The result would reveal whether they had been communicating in a setting where manipulating space-time was an option. This mathematical framework was general enough that the threesome wouldn’t have to know anything about where in space they are or use any non-standard messaging devices.

Baumeler says that general relativity was understood as a successful description of our physical reality for decades, but we still lacked a rigorous mathematical connection between changing space-time and the flow of information. Understanding information flow, and related concepts, forms the foundations of computer science.

In this sense, he says, his team’s work may be a very early step towards using gravitational effects – moving masses around and distorting space-time – for computation.

“If we are going to use the mysteries of physics to do computing, why not try general relativity?” says Pablo Arrighi at Paris-Saclay University in France.
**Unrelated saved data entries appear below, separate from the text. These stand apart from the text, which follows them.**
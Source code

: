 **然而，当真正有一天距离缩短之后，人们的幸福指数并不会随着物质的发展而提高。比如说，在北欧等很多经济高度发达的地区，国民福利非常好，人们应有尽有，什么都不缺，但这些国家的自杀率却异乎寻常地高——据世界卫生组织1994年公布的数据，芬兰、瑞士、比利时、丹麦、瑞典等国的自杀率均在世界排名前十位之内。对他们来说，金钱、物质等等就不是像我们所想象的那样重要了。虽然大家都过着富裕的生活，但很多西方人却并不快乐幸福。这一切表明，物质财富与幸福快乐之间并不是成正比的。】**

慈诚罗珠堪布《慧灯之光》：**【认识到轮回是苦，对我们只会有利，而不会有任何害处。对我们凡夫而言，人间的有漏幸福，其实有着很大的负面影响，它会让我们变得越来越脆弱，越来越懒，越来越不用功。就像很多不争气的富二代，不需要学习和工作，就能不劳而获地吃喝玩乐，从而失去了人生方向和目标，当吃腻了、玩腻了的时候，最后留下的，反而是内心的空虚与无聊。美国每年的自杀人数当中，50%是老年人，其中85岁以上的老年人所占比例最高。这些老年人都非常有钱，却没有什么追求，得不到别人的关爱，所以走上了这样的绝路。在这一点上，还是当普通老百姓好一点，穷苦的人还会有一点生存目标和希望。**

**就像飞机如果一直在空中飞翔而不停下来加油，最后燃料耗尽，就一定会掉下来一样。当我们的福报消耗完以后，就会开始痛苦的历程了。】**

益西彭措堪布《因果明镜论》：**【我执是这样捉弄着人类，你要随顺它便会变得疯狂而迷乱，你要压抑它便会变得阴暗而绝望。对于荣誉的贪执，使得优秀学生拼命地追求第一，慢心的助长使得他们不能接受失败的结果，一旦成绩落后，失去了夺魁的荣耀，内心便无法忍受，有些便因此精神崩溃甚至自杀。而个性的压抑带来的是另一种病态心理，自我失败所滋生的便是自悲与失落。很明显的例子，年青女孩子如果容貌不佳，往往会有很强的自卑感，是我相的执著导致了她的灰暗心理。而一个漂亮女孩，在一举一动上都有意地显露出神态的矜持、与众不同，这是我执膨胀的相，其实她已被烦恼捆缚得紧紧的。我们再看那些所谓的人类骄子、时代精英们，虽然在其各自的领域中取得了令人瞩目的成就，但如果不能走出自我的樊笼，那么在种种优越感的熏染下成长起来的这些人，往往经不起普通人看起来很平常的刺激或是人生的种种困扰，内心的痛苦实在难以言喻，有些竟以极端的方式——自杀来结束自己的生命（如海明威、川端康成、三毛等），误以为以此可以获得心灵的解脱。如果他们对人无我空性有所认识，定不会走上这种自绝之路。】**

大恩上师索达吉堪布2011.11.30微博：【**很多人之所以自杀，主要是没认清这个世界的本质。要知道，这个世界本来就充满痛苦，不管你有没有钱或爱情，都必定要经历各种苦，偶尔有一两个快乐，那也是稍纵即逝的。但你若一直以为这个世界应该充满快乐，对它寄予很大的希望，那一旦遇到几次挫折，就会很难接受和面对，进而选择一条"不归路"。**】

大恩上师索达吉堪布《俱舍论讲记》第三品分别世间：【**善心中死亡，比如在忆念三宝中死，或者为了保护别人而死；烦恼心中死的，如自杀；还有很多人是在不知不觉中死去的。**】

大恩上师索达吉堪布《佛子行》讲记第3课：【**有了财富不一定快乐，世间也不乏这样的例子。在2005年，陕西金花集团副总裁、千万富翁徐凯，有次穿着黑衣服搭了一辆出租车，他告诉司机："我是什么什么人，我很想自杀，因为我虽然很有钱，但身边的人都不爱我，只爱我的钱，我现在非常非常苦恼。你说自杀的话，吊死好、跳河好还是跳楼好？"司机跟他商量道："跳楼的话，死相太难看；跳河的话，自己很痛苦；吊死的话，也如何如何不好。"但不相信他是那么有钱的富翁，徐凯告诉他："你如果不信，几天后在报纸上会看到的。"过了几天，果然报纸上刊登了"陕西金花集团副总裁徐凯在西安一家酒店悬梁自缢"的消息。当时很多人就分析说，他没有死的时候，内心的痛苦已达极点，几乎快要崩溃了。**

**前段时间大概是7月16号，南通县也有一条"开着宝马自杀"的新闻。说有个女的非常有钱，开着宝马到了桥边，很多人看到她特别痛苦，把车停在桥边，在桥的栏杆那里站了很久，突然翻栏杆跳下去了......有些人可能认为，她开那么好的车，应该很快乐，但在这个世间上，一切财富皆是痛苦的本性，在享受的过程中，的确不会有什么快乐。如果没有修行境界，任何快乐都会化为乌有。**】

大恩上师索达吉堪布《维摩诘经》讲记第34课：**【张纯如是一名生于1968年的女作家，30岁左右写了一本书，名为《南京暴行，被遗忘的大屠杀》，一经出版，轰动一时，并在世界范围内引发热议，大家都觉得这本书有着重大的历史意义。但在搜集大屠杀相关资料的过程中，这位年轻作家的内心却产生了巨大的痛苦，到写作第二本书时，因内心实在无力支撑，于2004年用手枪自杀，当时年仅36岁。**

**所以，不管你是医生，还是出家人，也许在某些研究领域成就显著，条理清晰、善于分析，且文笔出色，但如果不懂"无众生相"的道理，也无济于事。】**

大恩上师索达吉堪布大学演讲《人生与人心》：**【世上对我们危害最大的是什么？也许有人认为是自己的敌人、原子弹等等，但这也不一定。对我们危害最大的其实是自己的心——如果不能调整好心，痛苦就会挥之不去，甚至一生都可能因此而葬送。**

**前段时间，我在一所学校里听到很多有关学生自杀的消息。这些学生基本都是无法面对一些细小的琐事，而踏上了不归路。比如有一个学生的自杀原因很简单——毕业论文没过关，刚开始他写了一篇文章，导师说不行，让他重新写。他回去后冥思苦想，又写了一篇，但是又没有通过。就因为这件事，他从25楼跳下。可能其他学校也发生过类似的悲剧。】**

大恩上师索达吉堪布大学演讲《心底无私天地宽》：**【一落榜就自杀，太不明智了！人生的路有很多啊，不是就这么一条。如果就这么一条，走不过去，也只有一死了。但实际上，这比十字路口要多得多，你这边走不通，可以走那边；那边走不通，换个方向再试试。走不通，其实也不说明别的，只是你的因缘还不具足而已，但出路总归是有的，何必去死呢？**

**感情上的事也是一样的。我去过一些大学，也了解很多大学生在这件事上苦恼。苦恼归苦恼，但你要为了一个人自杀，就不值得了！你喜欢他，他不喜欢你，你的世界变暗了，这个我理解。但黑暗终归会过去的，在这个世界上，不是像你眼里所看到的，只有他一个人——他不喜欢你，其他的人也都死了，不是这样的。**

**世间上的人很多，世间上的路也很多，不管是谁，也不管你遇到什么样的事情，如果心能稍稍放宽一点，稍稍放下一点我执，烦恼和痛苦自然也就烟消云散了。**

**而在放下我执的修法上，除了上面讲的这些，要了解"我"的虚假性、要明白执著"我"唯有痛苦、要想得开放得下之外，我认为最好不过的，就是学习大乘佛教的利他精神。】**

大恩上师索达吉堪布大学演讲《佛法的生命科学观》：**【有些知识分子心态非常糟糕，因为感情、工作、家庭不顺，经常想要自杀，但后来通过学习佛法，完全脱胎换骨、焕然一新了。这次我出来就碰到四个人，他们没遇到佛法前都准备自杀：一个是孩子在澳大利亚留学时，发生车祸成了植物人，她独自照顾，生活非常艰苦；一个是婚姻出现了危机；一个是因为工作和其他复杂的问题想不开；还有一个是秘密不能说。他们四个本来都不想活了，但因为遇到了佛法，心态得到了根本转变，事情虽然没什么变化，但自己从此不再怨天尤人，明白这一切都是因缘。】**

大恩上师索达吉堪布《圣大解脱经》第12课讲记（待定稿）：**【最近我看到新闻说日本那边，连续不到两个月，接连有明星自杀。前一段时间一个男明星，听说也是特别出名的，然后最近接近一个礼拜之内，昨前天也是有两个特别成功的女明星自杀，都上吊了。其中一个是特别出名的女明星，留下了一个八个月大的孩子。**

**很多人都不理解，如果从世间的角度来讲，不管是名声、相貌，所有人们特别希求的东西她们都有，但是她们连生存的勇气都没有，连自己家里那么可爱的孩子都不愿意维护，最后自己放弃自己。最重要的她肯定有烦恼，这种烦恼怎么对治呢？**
He says that other researchers have considered extreme ideas like throwing a computer into a black hole so the warping of space-time near the edge of the black hole causes time to slow down and enable otherwise impossibly long calculations to conclude.

But the new theory stands out because it doesn’t focus on any special devices or theories of space, which means it could be applied to a broad range of situations, says Arrighi. Building a “gravity information” device, however, currently seems impractical, he says.

Tselentis and Baumeler also say that much more work is needed before they can design a practical device. The calculations in their recent work rely on fantastical situations – picture Alice moving a whole planet to sit between Charlie and Bob, for example. For their ideas to find practical use, they need to better understand the effects of gravity at much smaller scales.

Gravity produces notoriously weak signals for objects that aren’t extremely massive, which is why you never feel the effect of space-time warping around, say, a pencil on your desk. Still, some devices such as clocks made from extremely cold atoms can detect these effects. Future development of such devices – combined with advances in theories connecting gravity and information – could lead to more practical applications of the mathematical work by Tselentis and Baumeler.

Their research could illuminate the connections between the ways that different paradigms – information theory and special relativity – deal with causality, says V. Vilasini at the University of Grenoble Alpes in France. Because the new work engages with ideas like inverting the order of events, it raises questions about seemingly basic notions like what an event – for instance, Alice pushing a button to send a message – actually is, she says.

In her view, the next step is to more fully integrate the researchers’ approach with the theory of general relativity, which would allow for further investigations of space-time’s nature.

“Could astrophysical phenomena like black hole mergers, which produce gravitational waves that reach Earth, hold physically meaningful signatures of the type of correlations studied in this work, and could this allow us to study how they warp space-time?” she asks.